WHAT NEEDS TO BE DONE ▸ The data that follows must be transcribed in full and exactly, minus the pictures.

MATERIAL PROVIDED ▸

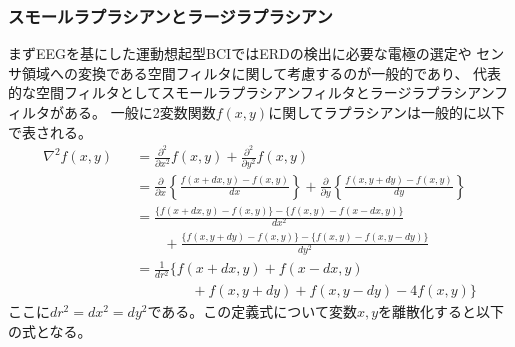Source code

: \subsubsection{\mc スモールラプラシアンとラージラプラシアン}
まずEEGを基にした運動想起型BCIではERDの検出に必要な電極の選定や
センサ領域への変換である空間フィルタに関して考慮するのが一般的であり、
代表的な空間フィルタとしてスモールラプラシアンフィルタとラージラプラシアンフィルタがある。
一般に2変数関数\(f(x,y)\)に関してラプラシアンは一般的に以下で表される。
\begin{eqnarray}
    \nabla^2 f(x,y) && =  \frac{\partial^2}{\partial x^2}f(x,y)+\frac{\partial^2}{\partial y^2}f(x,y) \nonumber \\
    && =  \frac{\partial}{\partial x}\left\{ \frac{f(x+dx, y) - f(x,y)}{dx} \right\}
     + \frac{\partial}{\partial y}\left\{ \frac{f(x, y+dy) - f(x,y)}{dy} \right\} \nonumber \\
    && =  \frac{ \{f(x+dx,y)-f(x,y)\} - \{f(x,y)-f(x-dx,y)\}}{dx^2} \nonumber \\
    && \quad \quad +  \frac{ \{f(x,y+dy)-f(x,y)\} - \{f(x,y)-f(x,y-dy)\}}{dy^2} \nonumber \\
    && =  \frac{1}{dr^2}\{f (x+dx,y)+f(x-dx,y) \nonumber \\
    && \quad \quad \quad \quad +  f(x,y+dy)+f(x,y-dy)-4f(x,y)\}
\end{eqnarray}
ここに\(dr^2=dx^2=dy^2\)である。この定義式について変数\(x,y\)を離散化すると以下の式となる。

RESPONSE ▸
Source code

: \subsubsection{\mc スモールラプラシアンとラージラプラシアン}
まずEEGを基にした運動想起型BCIではERDの検出に必要な電極の選定や
センサ領域への変換である空間フィルタに関して考慮するのが一般的であり、
代表的な空間フィルタとしてスモールラプラシアンフィルタとラージラプラシアンフィルタがある。
一般に2変数関数\(f(x,y)\)に関してラプラシアンは一般的に以下で表される。
\begin{eqnarray}
    \nabla^2 f(x,y) && =  \frac{\partial^2}{\partial x^2}f(x,y)+\frac{\partial^2}{\partial y^2}f(x,y) \nonumber \\
    && =  \frac{\partial}{\partial x}\left\{ \frac{f(x+dx, y) - f(x,y)}{dx} \right\}
     + \frac{\partial}{\partial y}\left\{ \frac{f(x, y+dy) - f(x,y)}{dy} \right\} \nonumber \\
    && =  \frac{ \{f(x+dx,y)-f(x,y)\} - \{f(x,y)-f(x-dx,y)\}}{dx^2} \nonumber \\
    && \quad \quad +  \frac{ \{f(x,y+dy)-f(x,y)\} - \{f(x,y)-f(x,y-dy)\}}{dy^2} \nonumber \\
    && =  \frac{1}{dr^2}\{f (x+dx,y)+f(x-dx,y) \nonumber \\
    && \quad \quad \quad \quad +  f(x,y+dy)+f(x,y-dy)-4f(x,y)\}
\end{eqnarray}
ここに\(dr^2=dx^2=dy^2\)である。この定義式について変数\(x,y\)を離散化すると以下の式となる。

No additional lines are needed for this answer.